Goorin Bros. has been there for all of the ups and downs, all the way back to 1895 when Cassel Goorin started selling handmade hats off of a horse cart in Philadelphia. Today the company has nearly three dozen shops, mainly in hip neighborhoods like the West Village in New York, the Haight in San Francisco, Melrose Avenue in Los Angeles, and now in The Linq in Las Vegas.
The store itself is postage stamp sized - if they get more than a dozen people in there they are going to have a major traffic jam. But they have a great selection of hats of all different styles including fedoras, Panamas, driving caps, bowlers, western, baseball caps, and more. You can go for a hipster "Vegas, Baby!" look or you can do a poolside effect with something big and floppy. You can even go full-on Heisenberg - the trademark pork pie that Bryan Cranston's Walter White wore in "Breaking Bad" was a Goorin Bros. hat.

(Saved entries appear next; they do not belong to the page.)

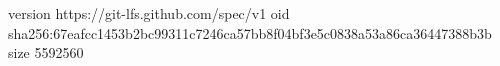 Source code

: version https://git-lfs.github.com/spec/v1
oid sha256:67eafcc1453b2bc99311c7246ca57bb8f04bf3e5c0838a53a86ca36447388b3b
size 5592560
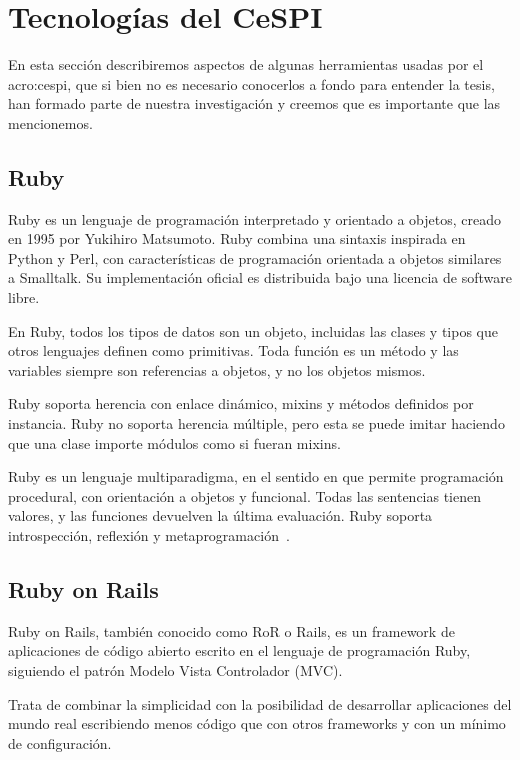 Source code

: \section{Tecnologías del CeSPI}
\label{anexo:A}

En esta sección describiremos aspectos de algunas herramientas usadas por el
\gls{acro:cespi}, que si bien no es necesario conocerlos a fondo para entender
la tesis, han formado parte de nuestra investigación y creemos que es
importante que las mencionemos.

\subsection{Ruby}

Ruby es un lenguaje de programación interpretado y orientado a objetos, creado
en 1995 por Yukihiro Matsumoto. Ruby combina una sintaxis inspirada en Python y
Perl, con características de programación orientada a objetos similares a
Smalltalk. Su implementación oficial es distribuida bajo una licencia de
software libre.

En Ruby, todos los tipos de datos son un objeto, incluidas las clases y tipos
que otros lenguajes definen como primitivas. Toda función es un método y las
variables siempre son referencias a objetos, y no los objetos mismos.

Ruby soporta herencia con enlace dinámico, mixins y métodos definidos por
instancia. Ruby no soporta herencia múltiple, pero esta se puede imitar
haciendo que una clase importe módulos como si fueran mixins.

Ruby es un lenguaje multiparadigma, en el sentido en que permite programación
procedural, con orientación a objetos y funcional. Todas las sentencias tienen
valores, y las funciones devuelven la última evaluación. Ruby soporta
introspección, reflexión y metaprogramación~\cite{ruby}.

\subsection{Ruby on Rails}

Ruby on Rails, también conocido como RoR o Rails, es un framework de
aplicaciones  de código abierto escrito en el lenguaje de programación Ruby,
siguiendo el patrón Modelo Vista Controlador (MVC).

Trata de combinar la simplicidad con la posibilidad de desarrollar aplicaciones
del mundo real escribiendo menos código que con otros frameworks y con un
mínimo de configuración.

They also have a variety of what they call "lifestyle" choices, from their Everyday line of simple and affordable hats all the way up to the 1333 Minna collection, which features fine fabrics and exclusive designs.
Because of the mixture of types and styles the prices are all over the map. You can get something simple and basic for as low as $30 or you can go up to a couple of hundred. The average cost is probably in the $50-$75 range.
Not everyone can pull off a hat. I, for one, look idiotic in anything other than a baseball cap. Trust me, I have tried. Laughing and pointing ensues. But if you are one of the lucky ones who can, Goorin Bros. should be on your list of must-visit shopping destinations when you are visiting Vegas.